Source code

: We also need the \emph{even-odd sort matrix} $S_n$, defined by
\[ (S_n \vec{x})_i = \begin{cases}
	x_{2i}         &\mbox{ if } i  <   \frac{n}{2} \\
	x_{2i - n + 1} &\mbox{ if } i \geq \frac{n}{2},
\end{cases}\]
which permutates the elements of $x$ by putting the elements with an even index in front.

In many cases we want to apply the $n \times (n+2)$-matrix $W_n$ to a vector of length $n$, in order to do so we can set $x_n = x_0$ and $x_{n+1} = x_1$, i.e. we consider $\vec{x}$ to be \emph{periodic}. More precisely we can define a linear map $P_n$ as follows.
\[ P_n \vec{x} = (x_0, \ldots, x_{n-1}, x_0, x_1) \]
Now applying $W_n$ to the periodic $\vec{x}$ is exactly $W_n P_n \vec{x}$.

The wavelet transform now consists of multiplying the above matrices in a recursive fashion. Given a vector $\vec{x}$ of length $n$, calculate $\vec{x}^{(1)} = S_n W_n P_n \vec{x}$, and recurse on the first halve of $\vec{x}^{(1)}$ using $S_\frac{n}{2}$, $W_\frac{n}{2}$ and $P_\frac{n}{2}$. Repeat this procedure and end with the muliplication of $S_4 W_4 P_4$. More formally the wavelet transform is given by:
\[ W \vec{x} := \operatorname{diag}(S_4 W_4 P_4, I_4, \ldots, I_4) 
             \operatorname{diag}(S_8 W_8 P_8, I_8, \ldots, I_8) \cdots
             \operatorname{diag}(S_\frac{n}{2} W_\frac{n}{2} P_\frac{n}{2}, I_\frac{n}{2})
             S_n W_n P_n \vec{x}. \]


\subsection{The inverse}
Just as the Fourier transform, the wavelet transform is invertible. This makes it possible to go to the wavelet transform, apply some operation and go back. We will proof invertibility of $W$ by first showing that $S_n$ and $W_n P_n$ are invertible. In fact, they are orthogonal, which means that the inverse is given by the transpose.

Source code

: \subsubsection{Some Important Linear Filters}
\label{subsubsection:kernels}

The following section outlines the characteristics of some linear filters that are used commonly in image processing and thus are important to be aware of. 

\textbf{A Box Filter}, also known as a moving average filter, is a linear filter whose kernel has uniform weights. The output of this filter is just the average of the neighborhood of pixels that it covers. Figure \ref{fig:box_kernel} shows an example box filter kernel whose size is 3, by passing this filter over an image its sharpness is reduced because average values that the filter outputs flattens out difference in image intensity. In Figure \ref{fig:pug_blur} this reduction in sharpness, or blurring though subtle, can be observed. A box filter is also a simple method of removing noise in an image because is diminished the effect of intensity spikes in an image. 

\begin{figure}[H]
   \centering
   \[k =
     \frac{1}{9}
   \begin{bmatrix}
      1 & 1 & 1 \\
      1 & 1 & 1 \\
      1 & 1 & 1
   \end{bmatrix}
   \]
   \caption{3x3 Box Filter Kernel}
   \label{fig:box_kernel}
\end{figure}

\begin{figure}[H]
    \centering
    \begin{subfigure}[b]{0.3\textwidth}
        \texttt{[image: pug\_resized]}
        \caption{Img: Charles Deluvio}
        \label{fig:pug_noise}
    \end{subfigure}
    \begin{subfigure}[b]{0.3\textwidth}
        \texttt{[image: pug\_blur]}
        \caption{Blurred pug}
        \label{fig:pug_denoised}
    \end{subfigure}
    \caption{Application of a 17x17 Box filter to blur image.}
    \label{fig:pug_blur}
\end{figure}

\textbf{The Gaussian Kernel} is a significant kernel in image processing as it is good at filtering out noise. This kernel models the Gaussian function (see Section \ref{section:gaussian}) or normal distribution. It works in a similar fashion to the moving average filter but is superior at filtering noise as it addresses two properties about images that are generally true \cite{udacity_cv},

^^^^^^^^^^^^^^^^

:: Instructions for the task ::
When the word "with" shows up in a line of the entries, report that line.

:: Answer section ::
which permutates the elements of $x$ by putting the elements with an even index in front.
The wavelet transform now consists of multiplying the above matrices in a recursive fashion. Given a vector $\vec{x}$ of length $n$, calculate $\vec{x}^{(1)} = S_n W_n P_n \vec{x}$, and recurse on the first halve of $\vec{x}^{(1)}$ using $S_\frac{n}{2}$, $W_\frac{n}{2}$ and $P_\frac{n}{2}$. Repeat this procedure and end with the muliplication of $S_4 W_4 P_4$. More formally the wavelet transform is given by:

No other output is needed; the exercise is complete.